- _Problem requirements_:
Comb through the entries for "such" and pull out each line that holds it.
*** Entries shown ***
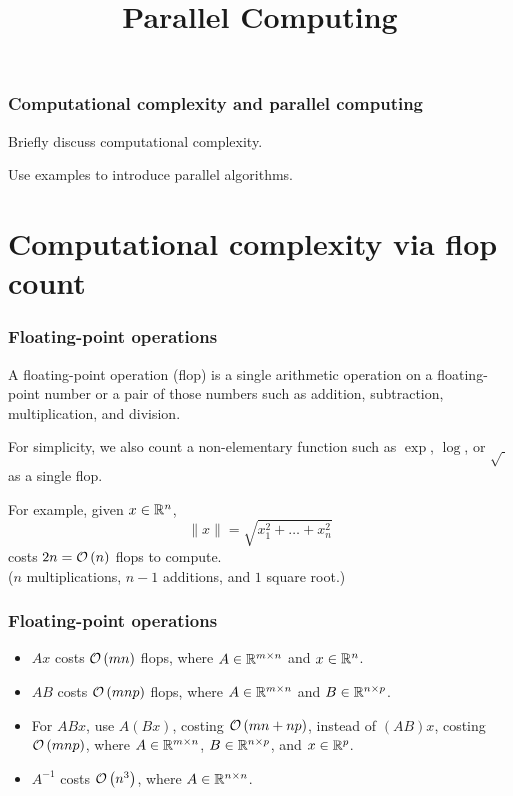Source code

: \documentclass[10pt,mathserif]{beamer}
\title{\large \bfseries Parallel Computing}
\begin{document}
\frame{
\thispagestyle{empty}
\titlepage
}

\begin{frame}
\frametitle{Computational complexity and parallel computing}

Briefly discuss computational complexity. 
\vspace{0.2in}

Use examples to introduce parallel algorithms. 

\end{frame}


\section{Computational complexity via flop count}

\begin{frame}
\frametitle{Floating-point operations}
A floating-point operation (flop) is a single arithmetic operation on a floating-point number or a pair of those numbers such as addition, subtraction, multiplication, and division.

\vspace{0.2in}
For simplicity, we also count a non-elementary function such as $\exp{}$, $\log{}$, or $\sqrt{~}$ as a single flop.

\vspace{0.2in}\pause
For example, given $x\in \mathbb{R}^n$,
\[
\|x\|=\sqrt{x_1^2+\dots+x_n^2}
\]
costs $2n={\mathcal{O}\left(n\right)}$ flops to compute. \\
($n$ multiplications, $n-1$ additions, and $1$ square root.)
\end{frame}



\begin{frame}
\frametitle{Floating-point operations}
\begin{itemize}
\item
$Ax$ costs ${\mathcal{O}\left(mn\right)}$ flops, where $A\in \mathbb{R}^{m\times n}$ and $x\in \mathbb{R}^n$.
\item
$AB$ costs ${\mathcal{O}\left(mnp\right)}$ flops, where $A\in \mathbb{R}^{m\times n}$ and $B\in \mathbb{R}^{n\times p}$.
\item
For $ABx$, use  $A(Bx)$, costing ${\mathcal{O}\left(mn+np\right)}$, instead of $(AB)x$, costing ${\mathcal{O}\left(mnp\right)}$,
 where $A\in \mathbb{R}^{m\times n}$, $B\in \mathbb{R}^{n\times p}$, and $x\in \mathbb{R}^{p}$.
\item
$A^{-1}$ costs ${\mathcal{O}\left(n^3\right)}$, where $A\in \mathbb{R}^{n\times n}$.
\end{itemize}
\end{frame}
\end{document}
***
*** Entries shown ***
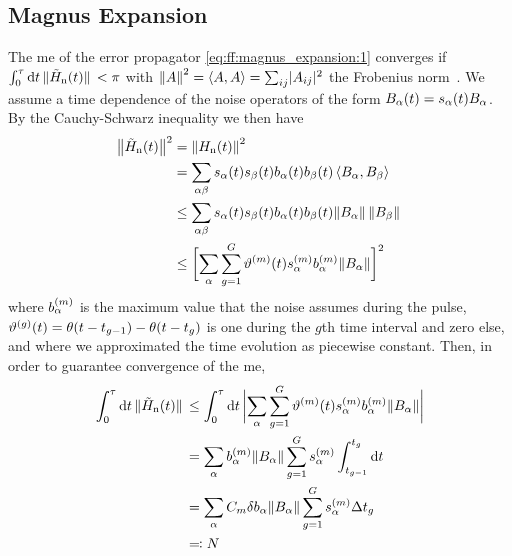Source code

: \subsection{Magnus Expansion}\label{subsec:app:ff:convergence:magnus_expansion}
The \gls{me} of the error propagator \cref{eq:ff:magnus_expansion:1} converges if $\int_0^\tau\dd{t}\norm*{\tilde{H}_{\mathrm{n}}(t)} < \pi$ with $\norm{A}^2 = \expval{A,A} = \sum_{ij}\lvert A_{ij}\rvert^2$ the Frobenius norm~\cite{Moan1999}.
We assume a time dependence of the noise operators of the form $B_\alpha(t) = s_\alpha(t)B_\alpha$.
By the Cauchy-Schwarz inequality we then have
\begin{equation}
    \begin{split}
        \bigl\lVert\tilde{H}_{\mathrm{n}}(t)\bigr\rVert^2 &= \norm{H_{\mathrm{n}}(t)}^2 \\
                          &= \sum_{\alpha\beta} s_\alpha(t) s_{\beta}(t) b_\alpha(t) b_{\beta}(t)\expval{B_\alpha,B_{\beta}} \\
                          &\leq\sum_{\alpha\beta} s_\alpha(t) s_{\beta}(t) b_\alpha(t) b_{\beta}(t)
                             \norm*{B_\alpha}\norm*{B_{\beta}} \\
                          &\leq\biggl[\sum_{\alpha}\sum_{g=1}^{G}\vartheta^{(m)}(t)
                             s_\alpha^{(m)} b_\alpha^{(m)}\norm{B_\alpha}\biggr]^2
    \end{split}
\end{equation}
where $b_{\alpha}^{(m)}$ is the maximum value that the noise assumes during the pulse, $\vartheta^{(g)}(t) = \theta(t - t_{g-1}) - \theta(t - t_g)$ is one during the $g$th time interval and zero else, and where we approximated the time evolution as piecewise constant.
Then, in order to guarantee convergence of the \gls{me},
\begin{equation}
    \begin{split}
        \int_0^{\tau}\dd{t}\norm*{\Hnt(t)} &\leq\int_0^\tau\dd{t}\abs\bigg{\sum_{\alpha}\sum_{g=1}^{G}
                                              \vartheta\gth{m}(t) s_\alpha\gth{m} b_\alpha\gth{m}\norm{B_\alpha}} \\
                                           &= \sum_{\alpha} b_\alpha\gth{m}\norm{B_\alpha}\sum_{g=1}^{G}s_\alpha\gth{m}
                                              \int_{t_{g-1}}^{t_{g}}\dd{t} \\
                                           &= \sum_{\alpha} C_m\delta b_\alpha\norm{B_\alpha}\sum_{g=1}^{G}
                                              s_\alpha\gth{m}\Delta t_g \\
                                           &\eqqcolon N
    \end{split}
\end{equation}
***
- _Answer box_:
A floating-point operation (flop) is a single arithmetic operation on a floating-point number or a pair of those numbers such as addition, subtraction, multiplication, and division.
For simplicity, we also count a non-elementary function such as $\exp{}$, $\log{}$, or $\sqrt{~}$ as a single flop.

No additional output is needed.